> [Problem statement]: Look below for the line containing "CheckBox phBox = (CheckBox)" and the line containing "43 is read as"; repeat exactly those two lines and all lines between them, and nothing else.

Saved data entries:
+ + + + + + +
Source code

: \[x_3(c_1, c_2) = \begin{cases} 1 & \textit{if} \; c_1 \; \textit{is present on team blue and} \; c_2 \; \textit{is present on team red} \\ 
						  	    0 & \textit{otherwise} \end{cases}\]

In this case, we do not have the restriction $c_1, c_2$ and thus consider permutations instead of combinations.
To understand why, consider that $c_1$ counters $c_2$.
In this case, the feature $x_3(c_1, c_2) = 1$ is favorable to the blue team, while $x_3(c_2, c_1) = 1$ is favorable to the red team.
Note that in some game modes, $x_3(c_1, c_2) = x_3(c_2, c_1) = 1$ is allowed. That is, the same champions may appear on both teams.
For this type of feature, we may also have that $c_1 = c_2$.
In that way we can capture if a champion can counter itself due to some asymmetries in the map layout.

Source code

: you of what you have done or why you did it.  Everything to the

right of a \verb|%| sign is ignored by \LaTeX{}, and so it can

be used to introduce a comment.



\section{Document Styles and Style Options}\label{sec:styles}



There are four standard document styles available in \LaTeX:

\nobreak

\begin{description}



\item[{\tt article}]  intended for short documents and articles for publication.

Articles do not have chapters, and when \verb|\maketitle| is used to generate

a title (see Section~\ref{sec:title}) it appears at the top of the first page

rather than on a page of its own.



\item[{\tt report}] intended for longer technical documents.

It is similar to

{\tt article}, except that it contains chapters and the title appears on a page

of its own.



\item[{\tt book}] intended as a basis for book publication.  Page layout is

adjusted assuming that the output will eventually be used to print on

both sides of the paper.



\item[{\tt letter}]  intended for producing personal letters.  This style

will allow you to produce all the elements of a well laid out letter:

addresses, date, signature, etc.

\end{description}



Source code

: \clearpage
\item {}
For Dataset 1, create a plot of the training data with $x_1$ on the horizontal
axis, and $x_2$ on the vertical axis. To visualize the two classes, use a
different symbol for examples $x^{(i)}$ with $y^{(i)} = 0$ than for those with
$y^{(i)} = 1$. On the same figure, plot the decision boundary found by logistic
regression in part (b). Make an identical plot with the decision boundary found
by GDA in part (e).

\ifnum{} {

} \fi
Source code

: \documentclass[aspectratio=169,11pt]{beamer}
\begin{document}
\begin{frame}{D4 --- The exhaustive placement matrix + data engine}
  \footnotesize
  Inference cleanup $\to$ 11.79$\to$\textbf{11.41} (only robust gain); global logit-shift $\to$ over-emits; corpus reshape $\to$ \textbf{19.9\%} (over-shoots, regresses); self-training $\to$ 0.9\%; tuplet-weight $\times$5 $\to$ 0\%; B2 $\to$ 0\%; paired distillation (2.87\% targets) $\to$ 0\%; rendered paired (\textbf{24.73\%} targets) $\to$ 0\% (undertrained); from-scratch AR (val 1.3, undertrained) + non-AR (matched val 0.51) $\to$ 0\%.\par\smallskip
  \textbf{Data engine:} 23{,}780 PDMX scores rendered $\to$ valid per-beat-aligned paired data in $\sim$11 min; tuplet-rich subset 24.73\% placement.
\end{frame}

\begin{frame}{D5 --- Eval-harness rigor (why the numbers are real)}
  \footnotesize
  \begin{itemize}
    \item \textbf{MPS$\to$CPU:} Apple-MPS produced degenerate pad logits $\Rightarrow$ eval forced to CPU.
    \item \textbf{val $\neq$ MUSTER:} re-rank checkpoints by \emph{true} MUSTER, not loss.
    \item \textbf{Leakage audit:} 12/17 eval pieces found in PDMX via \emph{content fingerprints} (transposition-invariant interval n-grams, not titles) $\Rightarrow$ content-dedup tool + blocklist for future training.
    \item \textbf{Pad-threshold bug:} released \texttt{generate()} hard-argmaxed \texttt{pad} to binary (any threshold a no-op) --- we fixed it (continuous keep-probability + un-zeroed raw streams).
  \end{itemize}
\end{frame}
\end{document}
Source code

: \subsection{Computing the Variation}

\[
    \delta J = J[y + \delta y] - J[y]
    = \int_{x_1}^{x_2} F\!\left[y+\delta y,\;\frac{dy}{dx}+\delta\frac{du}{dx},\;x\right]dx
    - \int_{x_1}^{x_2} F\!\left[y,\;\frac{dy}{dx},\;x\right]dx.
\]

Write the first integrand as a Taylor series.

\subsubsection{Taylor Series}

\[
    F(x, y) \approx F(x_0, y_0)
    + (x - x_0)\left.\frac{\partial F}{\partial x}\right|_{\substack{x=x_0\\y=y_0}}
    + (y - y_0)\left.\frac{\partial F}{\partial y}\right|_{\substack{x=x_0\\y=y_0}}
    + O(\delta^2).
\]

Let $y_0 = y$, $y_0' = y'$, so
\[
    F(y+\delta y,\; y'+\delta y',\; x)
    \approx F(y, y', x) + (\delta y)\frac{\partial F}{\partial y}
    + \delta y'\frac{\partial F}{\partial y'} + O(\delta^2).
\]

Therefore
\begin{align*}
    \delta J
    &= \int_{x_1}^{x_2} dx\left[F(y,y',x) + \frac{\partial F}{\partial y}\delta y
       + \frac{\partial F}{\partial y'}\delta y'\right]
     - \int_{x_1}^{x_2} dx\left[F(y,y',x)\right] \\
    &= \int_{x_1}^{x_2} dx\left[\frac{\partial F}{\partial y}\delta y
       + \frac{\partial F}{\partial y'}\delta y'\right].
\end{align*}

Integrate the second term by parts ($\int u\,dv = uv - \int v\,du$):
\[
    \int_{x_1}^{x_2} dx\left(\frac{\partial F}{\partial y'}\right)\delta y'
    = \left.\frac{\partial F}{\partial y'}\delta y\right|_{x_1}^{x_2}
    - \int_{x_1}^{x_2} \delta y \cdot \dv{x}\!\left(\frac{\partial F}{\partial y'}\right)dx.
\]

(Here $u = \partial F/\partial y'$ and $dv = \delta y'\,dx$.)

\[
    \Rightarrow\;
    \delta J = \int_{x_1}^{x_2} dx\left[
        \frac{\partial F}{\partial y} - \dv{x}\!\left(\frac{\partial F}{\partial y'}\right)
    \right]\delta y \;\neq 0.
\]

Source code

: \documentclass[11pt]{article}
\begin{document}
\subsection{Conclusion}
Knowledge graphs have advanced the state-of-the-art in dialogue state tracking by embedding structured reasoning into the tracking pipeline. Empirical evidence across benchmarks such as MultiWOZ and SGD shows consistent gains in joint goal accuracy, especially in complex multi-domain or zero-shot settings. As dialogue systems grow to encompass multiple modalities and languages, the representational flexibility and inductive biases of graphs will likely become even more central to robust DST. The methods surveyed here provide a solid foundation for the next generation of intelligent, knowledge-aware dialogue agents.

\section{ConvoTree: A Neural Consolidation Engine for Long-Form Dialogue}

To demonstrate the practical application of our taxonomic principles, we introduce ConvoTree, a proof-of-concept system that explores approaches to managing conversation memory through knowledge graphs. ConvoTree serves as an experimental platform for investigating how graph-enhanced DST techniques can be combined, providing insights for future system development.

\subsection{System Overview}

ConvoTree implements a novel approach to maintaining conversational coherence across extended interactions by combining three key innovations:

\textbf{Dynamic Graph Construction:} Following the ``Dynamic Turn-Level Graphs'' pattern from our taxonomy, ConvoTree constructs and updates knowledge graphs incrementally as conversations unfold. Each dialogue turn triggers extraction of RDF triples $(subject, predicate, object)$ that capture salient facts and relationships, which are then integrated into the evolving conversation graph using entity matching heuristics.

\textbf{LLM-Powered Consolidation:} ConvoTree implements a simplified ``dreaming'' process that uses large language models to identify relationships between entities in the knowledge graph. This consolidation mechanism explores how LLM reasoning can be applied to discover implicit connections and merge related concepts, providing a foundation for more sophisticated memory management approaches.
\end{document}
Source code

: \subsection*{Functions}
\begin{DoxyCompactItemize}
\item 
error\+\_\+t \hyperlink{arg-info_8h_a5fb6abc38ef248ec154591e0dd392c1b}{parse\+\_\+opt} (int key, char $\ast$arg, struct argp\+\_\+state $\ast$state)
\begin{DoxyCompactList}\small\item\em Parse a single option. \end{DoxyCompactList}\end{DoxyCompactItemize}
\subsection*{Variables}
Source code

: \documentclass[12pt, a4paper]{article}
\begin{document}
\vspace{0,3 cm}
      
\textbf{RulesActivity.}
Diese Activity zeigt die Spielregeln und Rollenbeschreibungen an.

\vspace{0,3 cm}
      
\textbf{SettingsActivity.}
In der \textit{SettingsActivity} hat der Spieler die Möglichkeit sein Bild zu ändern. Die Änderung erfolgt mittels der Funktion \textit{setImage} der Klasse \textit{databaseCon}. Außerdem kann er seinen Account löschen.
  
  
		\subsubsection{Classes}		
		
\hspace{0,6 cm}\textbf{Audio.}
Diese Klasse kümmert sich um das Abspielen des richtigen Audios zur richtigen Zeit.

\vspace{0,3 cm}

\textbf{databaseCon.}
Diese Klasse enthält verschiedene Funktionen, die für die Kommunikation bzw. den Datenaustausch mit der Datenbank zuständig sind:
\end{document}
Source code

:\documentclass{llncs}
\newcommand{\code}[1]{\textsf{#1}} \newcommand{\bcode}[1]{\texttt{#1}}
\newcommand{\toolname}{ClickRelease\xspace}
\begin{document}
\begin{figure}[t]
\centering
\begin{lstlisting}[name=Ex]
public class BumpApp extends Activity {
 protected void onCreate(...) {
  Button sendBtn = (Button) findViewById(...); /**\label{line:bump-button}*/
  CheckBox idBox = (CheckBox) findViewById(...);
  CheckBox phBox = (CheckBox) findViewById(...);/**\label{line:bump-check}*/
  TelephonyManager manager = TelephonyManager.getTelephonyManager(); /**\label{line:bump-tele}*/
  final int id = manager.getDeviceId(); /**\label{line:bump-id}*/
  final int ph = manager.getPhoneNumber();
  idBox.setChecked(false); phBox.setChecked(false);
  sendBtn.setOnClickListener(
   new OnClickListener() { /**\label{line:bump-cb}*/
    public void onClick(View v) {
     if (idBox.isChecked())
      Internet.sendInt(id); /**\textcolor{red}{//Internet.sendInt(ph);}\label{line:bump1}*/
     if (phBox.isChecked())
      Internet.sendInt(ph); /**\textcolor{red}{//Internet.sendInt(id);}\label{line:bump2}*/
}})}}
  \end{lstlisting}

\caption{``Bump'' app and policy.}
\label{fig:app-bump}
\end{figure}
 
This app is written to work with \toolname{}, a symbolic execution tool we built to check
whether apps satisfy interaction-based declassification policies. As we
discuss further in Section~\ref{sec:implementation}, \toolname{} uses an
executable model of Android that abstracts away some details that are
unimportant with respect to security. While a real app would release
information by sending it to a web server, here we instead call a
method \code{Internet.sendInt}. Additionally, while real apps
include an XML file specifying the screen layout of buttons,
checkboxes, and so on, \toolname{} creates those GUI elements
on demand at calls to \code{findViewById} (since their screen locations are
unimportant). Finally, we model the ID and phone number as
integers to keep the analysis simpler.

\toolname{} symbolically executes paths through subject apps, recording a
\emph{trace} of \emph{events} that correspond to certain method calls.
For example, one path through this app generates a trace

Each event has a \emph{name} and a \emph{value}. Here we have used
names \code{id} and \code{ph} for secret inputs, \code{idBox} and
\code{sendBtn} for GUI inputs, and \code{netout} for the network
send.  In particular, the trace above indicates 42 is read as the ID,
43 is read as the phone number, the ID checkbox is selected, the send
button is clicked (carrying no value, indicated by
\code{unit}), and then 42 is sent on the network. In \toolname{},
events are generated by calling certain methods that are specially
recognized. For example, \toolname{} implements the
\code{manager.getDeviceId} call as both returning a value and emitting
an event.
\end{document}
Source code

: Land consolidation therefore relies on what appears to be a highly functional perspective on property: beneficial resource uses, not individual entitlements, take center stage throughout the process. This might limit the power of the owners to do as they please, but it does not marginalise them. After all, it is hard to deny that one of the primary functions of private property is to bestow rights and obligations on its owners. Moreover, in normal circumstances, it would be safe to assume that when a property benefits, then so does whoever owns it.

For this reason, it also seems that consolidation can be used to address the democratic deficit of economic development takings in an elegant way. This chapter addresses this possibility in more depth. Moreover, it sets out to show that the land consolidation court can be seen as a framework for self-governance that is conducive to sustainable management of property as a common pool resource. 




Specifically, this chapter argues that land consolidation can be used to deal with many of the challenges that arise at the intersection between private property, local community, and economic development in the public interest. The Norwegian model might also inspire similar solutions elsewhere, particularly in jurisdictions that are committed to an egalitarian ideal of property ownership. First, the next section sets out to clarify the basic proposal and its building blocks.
+ + + + + + +
> [Response for this exercise]:
  CheckBox phBox = (CheckBox) findViewById(...);/**\label{line:bump-check}*/
  TelephonyManager manager = TelephonyManager.getTelephonyManager(); /**\label{line:bump-tele}*/
  final int id = manager.getDeviceId(); /**\label{line:bump-id}*/
  final int ph = manager.getPhoneNumber();
  idBox.setChecked(false); phBox.setChecked(false);
  sendBtn.setOnClickListener(
   new OnClickListener() { /**\label{line:bump-cb}*/
    public void onClick(View v) {
     if (idBox.isChecked())
      Internet.sendInt(id); /**\textcolor{red}{//Internet.sendInt(ph);}\label{line:bump1}*/
     if (phBox.isChecked())
      Internet.sendInt(ph); /**\textcolor{red}{//Internet.sendInt(id);}\label{line:bump2}*/
}})}}
  \end{lstlisting}

\caption{``Bump'' app and policy.}
\label{fig:app-bump}
\end{figure}
 
This app is written to work with \toolname{}, a symbolic execution tool we built to check
whether apps satisfy interaction-based declassification policies. As we
discuss further in Section~\ref{sec:implementation}, \toolname{} uses an
executable model of Android that abstracts away some details that are
unimportant with respect to security. While a real app would release
information by sending it to a web server, here we instead call a
method \code{Internet.sendInt}. Additionally, while real apps
include an XML file specifying the screen layout of buttons,
checkboxes, and so on, \toolname{} creates those GUI elements
on demand at calls to \code{findViewById} (since their screen locations are
unimportant). Finally, we model the ID and phone number as
integers to keep the analysis simpler.

\toolname{} symbolically executes paths through subject apps, recording a
\emph{trace} of \emph{events} that correspond to certain method calls.
For example, one path through this app generates a trace

Each event has a \emph{name} and a \emph{value}. Here we have used
names \code{id} and \code{ph} for secret inputs, \code{idBox} and
\code{sendBtn} for GUI inputs, and \code{netout} for the network
send.  In particular, the trace above indicates 42 is read as the ID,
43 is read as the phone number, the ID checkbox is selected, the send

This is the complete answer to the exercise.